The bill specifies that eligible employees should be permitted to telework at least 20 percent of the hours worked in a two-week period, generally the equivalent of two work days.

“A happy work force is a productive work force,” said Rep. Danny K. Davis, Illinois Democrat and the bill’s sponsor. He said giving more federal workers the opportunity to telework “can help boost productivity by cutting down on commuting time, reducing absenteeism and allowing for greater organizational flexibility.” He said it would reduce traffic congestion and pollution and give relief from high gas prices.

The federal government already allows teleworking, or telecommuting, for eligible employees, but studies have cited such issues as management resistance, security concerns and technical problems as discouraging participation.

The Office of Personnel Management (OPM), in a report issued last December, estimated that about 110,000 employees teleworked at least one day a month during 2006, about 6 percent of the 1.8 million federal employees.

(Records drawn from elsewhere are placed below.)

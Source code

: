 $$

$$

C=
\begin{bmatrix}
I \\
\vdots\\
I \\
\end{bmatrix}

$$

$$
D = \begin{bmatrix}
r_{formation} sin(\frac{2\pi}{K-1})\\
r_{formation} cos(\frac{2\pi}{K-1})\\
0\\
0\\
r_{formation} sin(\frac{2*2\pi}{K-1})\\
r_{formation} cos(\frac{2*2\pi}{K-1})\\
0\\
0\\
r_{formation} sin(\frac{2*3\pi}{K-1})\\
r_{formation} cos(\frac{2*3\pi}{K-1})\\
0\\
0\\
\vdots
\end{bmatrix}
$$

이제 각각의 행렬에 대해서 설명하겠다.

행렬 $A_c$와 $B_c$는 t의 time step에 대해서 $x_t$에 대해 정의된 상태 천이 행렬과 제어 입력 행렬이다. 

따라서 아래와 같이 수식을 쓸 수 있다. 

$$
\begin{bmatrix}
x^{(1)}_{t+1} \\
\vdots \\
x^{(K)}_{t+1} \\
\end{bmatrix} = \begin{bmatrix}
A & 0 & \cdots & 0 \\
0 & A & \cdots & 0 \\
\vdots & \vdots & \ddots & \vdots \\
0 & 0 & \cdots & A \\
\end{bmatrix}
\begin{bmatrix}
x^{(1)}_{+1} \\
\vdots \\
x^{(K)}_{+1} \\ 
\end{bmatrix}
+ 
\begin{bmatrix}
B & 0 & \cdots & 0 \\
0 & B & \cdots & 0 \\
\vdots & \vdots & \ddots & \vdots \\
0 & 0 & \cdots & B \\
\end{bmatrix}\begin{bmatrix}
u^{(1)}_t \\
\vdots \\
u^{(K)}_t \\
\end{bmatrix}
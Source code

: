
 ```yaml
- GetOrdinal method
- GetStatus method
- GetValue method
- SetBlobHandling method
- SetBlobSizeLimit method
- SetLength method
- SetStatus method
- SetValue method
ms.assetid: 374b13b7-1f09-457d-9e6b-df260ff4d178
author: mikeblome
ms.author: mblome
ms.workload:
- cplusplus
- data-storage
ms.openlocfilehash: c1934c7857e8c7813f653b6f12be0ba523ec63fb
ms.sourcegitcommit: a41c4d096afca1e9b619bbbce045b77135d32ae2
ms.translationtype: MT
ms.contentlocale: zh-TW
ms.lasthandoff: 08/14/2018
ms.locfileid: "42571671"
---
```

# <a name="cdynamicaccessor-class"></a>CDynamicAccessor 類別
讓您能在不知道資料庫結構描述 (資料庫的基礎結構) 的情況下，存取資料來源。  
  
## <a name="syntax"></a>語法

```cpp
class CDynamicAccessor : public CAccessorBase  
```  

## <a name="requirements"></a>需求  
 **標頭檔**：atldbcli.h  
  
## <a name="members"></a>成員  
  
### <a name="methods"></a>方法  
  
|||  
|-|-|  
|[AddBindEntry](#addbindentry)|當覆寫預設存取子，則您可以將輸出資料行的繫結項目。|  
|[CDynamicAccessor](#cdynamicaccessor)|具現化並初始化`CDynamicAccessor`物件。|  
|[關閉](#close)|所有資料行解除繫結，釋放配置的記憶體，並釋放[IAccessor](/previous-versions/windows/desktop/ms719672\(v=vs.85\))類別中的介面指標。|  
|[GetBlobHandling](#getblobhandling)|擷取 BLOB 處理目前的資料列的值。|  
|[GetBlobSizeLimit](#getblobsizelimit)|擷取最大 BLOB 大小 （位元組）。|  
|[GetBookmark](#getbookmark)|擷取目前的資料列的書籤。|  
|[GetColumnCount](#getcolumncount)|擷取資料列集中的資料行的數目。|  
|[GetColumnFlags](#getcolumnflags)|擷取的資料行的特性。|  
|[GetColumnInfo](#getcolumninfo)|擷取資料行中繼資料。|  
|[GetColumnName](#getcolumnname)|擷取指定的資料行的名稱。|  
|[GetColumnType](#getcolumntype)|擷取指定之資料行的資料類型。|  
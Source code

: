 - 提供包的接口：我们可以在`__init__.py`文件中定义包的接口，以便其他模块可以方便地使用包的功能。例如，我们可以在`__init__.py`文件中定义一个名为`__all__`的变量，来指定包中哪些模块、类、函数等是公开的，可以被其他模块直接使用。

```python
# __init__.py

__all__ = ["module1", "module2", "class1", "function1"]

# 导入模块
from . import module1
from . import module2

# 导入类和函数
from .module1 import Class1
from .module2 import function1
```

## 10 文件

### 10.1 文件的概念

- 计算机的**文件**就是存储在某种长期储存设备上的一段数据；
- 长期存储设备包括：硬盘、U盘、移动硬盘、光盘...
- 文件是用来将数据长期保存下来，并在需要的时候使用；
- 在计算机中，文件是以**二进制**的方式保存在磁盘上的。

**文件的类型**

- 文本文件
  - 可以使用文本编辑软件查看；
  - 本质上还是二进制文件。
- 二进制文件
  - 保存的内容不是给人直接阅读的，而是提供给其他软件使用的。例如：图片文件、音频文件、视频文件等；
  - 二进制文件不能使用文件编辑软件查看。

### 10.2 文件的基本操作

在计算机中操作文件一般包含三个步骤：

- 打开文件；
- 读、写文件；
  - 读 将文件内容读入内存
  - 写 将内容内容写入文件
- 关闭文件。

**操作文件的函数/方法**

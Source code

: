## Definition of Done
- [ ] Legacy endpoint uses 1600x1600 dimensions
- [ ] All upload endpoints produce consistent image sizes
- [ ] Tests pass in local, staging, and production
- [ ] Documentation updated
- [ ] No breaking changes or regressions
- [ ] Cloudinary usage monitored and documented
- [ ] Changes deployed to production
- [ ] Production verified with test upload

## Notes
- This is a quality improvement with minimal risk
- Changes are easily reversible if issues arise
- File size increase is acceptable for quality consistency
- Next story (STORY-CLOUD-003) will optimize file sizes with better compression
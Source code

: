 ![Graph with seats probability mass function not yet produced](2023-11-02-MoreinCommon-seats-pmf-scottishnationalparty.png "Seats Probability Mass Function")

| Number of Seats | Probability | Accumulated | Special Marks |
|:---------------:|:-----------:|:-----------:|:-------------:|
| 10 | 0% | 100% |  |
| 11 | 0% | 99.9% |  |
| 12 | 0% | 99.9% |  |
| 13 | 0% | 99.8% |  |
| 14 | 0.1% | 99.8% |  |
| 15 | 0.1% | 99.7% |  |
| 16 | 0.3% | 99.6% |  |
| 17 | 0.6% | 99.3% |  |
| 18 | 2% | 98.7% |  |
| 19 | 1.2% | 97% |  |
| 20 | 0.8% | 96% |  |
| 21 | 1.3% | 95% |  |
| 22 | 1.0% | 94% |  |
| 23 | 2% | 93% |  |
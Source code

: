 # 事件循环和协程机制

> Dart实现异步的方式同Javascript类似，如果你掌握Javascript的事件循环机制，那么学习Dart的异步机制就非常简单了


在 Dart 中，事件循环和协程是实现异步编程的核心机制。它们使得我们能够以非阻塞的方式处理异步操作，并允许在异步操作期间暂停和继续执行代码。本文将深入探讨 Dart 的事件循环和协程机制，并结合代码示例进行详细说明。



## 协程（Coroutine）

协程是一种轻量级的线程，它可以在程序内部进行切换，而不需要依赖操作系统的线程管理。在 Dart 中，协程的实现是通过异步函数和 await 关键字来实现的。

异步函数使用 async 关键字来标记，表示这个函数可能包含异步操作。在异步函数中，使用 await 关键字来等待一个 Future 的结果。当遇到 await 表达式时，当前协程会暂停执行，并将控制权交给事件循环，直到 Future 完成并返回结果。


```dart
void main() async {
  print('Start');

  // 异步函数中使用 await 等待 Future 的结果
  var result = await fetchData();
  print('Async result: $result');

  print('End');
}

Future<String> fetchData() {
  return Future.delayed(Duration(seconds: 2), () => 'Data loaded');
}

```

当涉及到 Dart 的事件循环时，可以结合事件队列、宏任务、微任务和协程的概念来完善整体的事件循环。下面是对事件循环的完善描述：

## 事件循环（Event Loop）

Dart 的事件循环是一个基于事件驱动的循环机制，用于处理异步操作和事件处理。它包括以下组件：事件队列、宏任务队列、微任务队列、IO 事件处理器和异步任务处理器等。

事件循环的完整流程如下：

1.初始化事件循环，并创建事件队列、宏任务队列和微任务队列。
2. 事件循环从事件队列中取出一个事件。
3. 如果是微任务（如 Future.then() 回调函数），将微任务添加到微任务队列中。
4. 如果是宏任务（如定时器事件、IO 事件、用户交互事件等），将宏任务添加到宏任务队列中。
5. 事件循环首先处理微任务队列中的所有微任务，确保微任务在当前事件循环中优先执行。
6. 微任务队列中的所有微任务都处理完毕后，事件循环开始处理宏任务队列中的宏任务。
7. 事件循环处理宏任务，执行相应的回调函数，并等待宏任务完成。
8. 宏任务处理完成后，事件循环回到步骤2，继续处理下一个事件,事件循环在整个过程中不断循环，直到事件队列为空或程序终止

The office said the number was down from 119,000 the previous year, partly because agencies were working to ensure that computer systems were secure.

The bill requires each agency to have a telework managing officer, mandates training for both managers and teleworking employees and requires that teleworking be incorporated into plans for continuing operations during emergencies.

The OPM, in its report, noted that one bright spot in 2006 was the Labor Department, where teleworking was up 58 percent as the agency integrated teleworking into its pandemic-flu planning.

Rep. John Sarbanes, Maryland Democrat, said more teleworking also would help the government hire and retain talented young workers as its aging work force retires. “The private sector is still far ahead of the government in terms of embracing teleworking as a recruiting tool,” he said.

The legislation directs the General Services Administration (GSA), the agency that administers federal contracts, to assist and guide other agencies. Last year, then-GSA Administrator Lurita Doan said she wanted her agency to lead the way by having 50 percent of eligible GSA staffers teleworking by 2010.

The American Federation of Government Employees, which represents 600,000 federal and District government workers, said the legislation is a good first step in that it requires agencies to show that workers are ineligible for teleworking rather than the current system, in which workers are presumed ineligible unless the agency determines otherwise.

But the union says the House bill and a Senate counterpart - sponsored by Sens. Ted Stevens, Alaska Republican, and Mary L. Landrieu, Louisiana Democrat - lack enforcement mechanisms for agencies that don’t meet teleworking requirements. It also says the bills do not address the rights of unions to communicate with or represent their members in telework situations.